Consultation on Northern Ireland legacy issues so low-key it risks being overlooked by victims, says watchdog
Northern Ireland's Victims Commissioner has warned of the danger of a poor response rate to the Government's public consultation on legacy issues.
Judith Thompson today expressed her fears that a low-key information campaign could result in thousands of victims missing out on the chance to have their say on the proposed new institutions to deal with the past.
- Community leaders must do more to bring about resolutions
- Concerted outreach needed to engage with those still suffering
Describing it as "the most important public consultation since the Good Friday Agreement", Ms Thompson said it was vital victims came forward with their views in the next seven weeks before the consultation ends.
She called on the Government, local politicians, councils and other groups to support more events to reach out to the thousands of victims who have never told their story but have a "major contribution" to make.
She was speaking as details of a survey were released showing that just over a quarter of people (26%) here said they were affected by the conflict and 58% thought it either very important or important to deal with the past. Almost three-quarters of those surveyed (73%) said they supported a pension for the severely injured.
The survey was carried out by the Northern Ireland Statistics and Research Agency (NISRA)last autumn. It showed varying degrees of support for the legacy institutions contained in the Stormont House Agreement.
There was 55% support for the establishment of a Historical Investigations Unit; 37% for the Implementation and Reconciliation Group, and 33% for the Independent Commission for Information Retrieval.
The consultation on the proposed legacy institutions will end on September 10, Ms Thompson said. "This is probably the most important public consultation process since the Good Friday Agreement referendum. Yet the lack of a high-profile public information campaign could result in thousands of victims and survivors in Northern Ireland missing out on the opportunity to have a say on the institutions designed to give them access to justice, information and services."
The consultation was "our best opportunity to have a meaningful say in the design and delivery of the proposed institutions", she said.

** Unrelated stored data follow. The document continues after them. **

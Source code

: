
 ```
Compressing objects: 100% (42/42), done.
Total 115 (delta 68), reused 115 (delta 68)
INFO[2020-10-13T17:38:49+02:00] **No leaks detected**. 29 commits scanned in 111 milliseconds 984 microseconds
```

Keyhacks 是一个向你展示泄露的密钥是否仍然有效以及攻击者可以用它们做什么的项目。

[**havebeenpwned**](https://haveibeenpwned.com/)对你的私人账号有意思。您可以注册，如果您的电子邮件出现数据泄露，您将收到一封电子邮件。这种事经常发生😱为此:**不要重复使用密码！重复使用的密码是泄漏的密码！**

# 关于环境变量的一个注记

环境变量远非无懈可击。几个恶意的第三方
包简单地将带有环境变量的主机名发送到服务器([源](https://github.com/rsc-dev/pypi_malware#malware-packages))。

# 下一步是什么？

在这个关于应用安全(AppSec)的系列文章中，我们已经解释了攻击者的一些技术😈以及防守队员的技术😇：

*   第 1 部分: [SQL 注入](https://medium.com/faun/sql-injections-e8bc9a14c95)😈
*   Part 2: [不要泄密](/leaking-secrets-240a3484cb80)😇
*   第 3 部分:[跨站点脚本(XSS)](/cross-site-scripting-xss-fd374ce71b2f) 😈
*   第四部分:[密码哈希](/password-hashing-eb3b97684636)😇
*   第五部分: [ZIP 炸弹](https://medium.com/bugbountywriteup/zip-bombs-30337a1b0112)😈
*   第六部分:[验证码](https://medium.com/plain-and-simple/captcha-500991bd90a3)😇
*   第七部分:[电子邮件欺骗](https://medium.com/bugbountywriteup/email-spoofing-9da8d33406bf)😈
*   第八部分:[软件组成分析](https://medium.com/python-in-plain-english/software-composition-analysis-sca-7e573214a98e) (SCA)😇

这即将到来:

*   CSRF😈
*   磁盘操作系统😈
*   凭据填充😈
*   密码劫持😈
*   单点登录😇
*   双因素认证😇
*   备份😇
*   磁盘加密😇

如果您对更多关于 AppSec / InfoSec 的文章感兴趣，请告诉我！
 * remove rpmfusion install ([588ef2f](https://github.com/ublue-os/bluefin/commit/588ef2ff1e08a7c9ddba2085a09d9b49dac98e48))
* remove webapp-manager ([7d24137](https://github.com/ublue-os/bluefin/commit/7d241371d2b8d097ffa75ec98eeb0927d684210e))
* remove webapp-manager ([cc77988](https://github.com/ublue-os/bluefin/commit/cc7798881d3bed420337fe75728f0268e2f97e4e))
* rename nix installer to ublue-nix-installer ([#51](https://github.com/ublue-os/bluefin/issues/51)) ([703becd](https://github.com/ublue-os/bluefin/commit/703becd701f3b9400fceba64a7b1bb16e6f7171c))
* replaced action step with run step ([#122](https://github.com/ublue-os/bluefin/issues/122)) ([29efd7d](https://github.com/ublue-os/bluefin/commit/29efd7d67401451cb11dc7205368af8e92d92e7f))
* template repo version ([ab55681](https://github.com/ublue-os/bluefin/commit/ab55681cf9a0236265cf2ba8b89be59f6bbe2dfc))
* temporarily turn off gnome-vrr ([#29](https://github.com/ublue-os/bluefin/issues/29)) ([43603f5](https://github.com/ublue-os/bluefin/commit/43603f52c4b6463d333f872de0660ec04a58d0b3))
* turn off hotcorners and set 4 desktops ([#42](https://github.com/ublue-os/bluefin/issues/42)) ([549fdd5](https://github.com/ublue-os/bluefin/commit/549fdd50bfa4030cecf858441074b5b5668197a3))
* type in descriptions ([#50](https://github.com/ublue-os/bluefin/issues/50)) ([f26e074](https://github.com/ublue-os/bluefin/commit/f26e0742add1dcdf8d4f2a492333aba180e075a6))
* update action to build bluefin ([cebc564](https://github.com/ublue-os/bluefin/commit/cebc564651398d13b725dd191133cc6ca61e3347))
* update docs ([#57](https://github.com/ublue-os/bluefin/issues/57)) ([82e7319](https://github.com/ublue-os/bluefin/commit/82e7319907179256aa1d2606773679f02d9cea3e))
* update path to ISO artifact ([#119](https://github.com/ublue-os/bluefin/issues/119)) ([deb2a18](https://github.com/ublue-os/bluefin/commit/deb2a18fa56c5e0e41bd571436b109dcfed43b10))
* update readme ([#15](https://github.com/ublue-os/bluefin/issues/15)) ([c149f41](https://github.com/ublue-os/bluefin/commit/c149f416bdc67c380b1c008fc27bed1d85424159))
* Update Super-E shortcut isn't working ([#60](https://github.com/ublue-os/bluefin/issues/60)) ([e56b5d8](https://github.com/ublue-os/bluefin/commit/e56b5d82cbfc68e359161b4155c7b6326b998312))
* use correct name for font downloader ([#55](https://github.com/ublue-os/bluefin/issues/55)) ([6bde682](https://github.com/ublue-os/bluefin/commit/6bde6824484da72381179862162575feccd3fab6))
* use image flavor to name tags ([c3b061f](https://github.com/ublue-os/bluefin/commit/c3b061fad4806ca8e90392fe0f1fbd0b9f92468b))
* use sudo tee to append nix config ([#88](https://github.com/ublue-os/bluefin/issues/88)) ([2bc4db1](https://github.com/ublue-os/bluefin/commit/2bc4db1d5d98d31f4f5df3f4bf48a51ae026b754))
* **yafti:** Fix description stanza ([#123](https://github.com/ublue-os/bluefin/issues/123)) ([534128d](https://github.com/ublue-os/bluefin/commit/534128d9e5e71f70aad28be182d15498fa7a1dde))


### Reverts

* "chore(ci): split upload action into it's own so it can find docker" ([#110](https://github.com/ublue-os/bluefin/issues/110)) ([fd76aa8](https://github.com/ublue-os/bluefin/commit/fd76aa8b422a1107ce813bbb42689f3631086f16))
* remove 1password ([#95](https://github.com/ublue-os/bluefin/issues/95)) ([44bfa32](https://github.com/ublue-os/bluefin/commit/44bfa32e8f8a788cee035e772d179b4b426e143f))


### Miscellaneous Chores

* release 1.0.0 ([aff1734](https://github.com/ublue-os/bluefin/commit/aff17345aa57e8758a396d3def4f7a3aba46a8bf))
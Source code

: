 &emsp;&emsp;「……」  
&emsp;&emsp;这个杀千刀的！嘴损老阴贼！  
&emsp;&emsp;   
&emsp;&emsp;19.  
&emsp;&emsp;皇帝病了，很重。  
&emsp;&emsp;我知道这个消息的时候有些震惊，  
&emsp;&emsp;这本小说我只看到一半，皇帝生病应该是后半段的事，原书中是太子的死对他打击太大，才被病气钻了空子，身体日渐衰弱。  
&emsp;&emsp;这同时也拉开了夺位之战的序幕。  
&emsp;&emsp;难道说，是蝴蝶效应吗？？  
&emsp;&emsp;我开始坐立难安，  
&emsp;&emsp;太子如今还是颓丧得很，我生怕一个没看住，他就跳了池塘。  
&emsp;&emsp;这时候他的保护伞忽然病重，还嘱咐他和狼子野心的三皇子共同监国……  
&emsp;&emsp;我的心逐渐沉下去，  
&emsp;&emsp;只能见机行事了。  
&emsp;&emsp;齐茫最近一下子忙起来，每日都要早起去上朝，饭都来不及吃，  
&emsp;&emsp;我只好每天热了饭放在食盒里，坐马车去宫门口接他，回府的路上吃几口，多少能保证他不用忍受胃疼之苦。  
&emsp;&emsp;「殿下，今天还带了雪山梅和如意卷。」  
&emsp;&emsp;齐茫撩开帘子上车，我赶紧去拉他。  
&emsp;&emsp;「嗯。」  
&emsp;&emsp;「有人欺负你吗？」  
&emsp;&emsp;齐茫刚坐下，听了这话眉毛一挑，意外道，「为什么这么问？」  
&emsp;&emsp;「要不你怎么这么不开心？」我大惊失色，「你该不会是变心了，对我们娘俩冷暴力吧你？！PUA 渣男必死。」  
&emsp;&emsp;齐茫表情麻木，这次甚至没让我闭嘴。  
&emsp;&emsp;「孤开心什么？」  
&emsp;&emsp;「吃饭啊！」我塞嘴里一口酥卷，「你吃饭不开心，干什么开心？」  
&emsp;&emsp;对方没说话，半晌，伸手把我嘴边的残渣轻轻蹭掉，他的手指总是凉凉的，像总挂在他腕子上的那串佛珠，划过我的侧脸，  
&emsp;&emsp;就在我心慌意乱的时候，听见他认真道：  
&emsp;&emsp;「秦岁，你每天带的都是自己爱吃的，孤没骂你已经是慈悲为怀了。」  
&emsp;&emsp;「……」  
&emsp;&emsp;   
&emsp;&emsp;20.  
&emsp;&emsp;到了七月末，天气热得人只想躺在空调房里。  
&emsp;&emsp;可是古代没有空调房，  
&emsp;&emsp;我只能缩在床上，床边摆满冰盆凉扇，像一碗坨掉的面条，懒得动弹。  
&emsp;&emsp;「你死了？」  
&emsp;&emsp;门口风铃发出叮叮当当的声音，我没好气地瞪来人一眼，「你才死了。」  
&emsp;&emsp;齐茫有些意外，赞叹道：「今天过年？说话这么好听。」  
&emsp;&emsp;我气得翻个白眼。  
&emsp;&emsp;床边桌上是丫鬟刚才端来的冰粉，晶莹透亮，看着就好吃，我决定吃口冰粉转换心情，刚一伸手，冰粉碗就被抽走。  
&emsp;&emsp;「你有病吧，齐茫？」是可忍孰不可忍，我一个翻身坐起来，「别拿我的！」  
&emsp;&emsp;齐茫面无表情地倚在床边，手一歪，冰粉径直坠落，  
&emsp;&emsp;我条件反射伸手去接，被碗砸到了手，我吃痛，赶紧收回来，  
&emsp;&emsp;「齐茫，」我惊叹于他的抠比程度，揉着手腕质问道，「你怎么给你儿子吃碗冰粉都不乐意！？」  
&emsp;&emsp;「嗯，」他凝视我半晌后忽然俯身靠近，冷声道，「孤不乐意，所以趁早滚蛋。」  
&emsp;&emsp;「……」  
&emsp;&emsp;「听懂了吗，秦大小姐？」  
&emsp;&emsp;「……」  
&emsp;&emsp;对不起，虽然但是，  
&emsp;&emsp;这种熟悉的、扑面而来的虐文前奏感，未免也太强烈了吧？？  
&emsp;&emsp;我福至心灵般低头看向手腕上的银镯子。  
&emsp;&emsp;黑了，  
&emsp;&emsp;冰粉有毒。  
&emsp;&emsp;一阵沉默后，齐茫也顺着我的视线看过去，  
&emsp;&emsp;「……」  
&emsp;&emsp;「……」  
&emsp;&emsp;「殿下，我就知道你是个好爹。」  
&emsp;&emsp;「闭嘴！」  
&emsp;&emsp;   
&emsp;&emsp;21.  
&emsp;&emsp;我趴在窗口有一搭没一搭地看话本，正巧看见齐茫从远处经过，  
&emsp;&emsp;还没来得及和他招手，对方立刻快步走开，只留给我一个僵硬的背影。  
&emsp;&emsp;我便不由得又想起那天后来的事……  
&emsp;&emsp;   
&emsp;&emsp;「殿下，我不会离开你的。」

Yet local politicians had been "virtually silent" on the need for individual victims who weren't involved in groups to be informed and encouraged to have their say on the future institutions, Ms Thompson stated.
"To date, the public debate has centred around an issue that is not in the proposed legislation. A statute of limitations or an amnesty for security services cannot be delivered in isolation from others who have caused harm.
"This is a distraction that is in danger of generating a disproportionate response to the consultation from Great Britain and will effectively turn off potential respondents in Northern Ireland," she said.
The Victims Commissioner announced the launch of a series of outreach events across Northern Ireland.
While various victims' organisations did tremendous work and represented up to 20,000 people, more than 200,000 individuals had been affected by the conflict, she noted. "These are the silent majority who need to be supported and we cannot expect them to be engaged with a single Government announcement and referral to a website," she added.
Kenny Donaldson of Innocent Victims United said: "The opening of the Government's consultation over the summer months always meant it would be challenging to mobilise victims and survivors."
He said his group had held eight consultation events in Northern Ireland, Dublin, and Britain so far, attended by 510 victims.
"Certainly no victims of terrorism are doing cartwheels about the institutions proposed in the consultation document. There is also anger among victims in the Republic that the document encourages a response from those in the UK but ignores them."
Victims and Survivors Forum member Emmett McConomy described the "very muted" launch of the Government's consultation period as disappointing.
"This is a great opportunity for victims to have their voices recorded - it's the first chance in 30 years," he said.
"We have nothing to lose and everything to gain by taking part. We're very good at complaining in this country but now we have a chance to do something about it. Nobody should sit on the fence.
"The low-key launch of the legacy consultation has caused it to go the radar of some. But I hope the uptake will be huge and there is an onus on victims and survivors to come forward."
Mr McConomy was seven-years-old when his 11-year-old brother Stephen was killed by a plastic bullet fired by a British soldier just yards from his home in the Bogside. He was shot in the head. No soldier has ever been charged in connection with his death.